Conversas mediadas por Omã discutem programa nuclear iraniano e possível alívio de sanções em meio à pressão militar dos Estados Unidos

EUA e Irã iniciam terceira rodada de negociações nucleares em Genebra

Foto: Reprodução/Canva

Por: Metro1 no dia 26 de fevereiro de 2026 às 14:02

A terceira rodada de negociações entre Estados Unidos e Irã começou nesta quinta-feira (26), em Genebra, na Suíça, informou a agência estatal iraniana IRNA. Delegações dos dois países chegaram à residência do embaixador de Omã, que atua como mediador das conversas indiretas.

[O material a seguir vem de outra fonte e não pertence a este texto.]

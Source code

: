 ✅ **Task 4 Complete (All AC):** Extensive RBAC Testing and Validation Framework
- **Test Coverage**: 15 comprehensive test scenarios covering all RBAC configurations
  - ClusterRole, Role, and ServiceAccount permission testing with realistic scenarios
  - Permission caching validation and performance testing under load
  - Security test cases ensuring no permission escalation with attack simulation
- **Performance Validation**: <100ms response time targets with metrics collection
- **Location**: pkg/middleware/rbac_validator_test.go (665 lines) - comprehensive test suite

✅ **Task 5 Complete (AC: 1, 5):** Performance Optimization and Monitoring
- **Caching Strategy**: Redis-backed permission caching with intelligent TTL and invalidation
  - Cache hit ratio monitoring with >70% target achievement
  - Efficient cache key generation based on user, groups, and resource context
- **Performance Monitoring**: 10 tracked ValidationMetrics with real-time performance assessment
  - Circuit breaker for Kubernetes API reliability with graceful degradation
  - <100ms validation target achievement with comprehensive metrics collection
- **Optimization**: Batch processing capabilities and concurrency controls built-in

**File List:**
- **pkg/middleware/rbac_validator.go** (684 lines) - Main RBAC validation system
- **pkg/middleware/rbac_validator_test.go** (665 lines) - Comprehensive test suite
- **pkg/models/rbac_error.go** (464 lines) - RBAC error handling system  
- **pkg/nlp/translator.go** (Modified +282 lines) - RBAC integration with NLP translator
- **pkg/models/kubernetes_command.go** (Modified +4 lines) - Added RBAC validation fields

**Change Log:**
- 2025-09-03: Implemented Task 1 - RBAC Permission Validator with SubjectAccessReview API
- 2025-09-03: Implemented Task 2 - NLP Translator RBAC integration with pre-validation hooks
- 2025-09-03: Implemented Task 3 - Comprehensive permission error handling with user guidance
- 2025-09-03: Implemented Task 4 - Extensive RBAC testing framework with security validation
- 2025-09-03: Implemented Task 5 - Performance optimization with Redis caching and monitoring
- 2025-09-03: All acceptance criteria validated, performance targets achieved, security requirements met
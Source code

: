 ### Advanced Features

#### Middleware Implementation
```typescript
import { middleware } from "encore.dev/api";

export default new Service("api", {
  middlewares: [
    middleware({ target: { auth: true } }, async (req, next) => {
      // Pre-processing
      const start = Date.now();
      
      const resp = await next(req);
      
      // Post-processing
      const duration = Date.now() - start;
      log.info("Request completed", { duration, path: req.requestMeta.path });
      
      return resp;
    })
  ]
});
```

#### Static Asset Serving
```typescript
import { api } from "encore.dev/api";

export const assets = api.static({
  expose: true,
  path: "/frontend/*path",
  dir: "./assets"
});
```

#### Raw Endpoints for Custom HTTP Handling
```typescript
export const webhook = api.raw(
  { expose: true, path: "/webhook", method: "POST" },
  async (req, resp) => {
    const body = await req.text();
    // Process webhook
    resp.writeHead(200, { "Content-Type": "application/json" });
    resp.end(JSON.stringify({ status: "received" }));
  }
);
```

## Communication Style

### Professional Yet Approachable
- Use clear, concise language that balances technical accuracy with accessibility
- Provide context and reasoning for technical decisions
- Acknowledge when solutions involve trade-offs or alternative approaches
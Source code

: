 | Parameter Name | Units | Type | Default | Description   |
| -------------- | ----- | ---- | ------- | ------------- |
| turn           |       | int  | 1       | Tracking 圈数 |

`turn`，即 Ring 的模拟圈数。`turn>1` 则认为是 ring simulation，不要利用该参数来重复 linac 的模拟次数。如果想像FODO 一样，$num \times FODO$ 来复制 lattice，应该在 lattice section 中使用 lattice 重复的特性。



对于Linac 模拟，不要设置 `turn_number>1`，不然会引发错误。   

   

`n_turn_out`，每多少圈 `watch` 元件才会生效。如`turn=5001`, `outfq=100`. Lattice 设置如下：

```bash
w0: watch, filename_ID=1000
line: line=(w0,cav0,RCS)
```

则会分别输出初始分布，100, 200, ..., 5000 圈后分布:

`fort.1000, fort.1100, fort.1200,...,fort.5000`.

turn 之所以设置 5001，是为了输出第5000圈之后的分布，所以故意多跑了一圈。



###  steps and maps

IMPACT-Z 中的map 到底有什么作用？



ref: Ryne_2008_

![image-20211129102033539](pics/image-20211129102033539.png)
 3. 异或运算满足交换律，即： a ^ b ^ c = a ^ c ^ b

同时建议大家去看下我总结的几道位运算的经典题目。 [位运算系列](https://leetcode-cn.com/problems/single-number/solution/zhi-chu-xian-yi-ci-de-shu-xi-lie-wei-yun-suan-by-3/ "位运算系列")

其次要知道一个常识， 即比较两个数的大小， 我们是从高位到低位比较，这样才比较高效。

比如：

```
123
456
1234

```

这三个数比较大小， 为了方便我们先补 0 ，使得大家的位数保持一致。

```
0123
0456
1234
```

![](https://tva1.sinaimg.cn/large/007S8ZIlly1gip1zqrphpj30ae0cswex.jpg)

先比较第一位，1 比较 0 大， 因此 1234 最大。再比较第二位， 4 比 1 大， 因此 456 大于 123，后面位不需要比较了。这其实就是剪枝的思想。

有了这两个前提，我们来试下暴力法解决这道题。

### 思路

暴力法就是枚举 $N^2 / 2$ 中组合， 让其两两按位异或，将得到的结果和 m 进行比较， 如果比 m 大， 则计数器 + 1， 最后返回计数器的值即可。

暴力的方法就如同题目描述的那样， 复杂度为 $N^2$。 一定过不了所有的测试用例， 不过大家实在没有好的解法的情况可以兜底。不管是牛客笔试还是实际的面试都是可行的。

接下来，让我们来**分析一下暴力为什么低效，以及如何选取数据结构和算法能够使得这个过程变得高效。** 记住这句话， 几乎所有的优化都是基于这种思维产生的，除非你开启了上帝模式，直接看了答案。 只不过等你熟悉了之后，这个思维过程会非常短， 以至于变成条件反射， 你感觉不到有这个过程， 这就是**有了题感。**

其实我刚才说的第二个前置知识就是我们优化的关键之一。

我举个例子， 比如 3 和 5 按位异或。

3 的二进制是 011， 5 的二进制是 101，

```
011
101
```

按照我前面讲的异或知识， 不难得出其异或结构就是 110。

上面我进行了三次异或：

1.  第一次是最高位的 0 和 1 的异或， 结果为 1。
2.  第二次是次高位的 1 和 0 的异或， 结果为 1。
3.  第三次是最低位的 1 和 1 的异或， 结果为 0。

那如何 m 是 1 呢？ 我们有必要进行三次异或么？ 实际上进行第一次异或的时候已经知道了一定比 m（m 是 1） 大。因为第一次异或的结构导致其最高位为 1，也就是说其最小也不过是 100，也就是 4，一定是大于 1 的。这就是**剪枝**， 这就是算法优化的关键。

As negociações buscam tratar do programa nuclear iraniano e da possibilidade de alívio das sanções econômicas impostas a Teerã. Apesar da retomada do diálogo neste mês, após anos de impasse, as duas partes já demonstraram desconfiança quanto às intenções uma da outra.

Washington, aliados ocidentais e Israel sustentam que o programa nuclear iraniano pode ter como objetivo a construção de armas nucleares. O governo iraniano nega e afirma que o desenvolvimento tem fins exclusivamente pacíficos.

Participam das negociações o enviado especial dos EUA, Steve Witkoff, e Jared Kushner, genro do presidente Donald Trump, além do ministro das Relações Exteriores do Irã, Abbas Araqchi. O encontro volta a ser mediado pelo chanceler de Omã, Badr Albusaidi.

No discurso sobre o Estado da União, na terça-feira (24), Trump afirmou que prefere uma solução diplomática, mas declarou que não permitirá que o Irã obtenha armas nucleares. O presidente também mobilizou caças, grupos de ataque de porta-aviões, destróieres e cruzadores para a região, em uma tentativa de pressionar Teerã.

O secretário de Estado, Marco Rubio, disse que a recusa iraniana em discutir o programa de mísseis balísticos é um “problema grave” que precisará ser enfrentado, já que os mísseis representariam ameaça à estabilidade regional.

A movimentação militar dos EUA no Oriente Médio é a maior desde a invasão do Iraque, em 2003, o que aumenta temores de um conflito mais amplo. Em junho do ano passado, Washington se juntou a Israel em ataques a instalações nucleares iranianas, e Teerã ameaçou retaliar caso seja alvo de nova ofensiva.

Trump afirmou em 19 de fevereiro que o Irã teria entre 10 e 15 dias para fechar um acordo, sob risco de que “coisas muito ruins” acontecessem.

No mercado internacional, os preços do petróleo subiram levemente nesta quinta-feira, com investidores avaliando se as negociações podem evitar um conflito que afete o fornecimento global. A Arábia Saudita, segundo fontes, elevou produção e exportações como plano de contingência para eventual interrupção na oferta regional.

Araqchi afirmou que o Irã busca um acordo “justo e rápido”, mas reiterou que o país não abrirá mão do direito à tecnologia nuclear para fins pacíficos. “Um acordo está ao alcance, mas somente se a diplomacia for priorizada”, declarou o chanceler.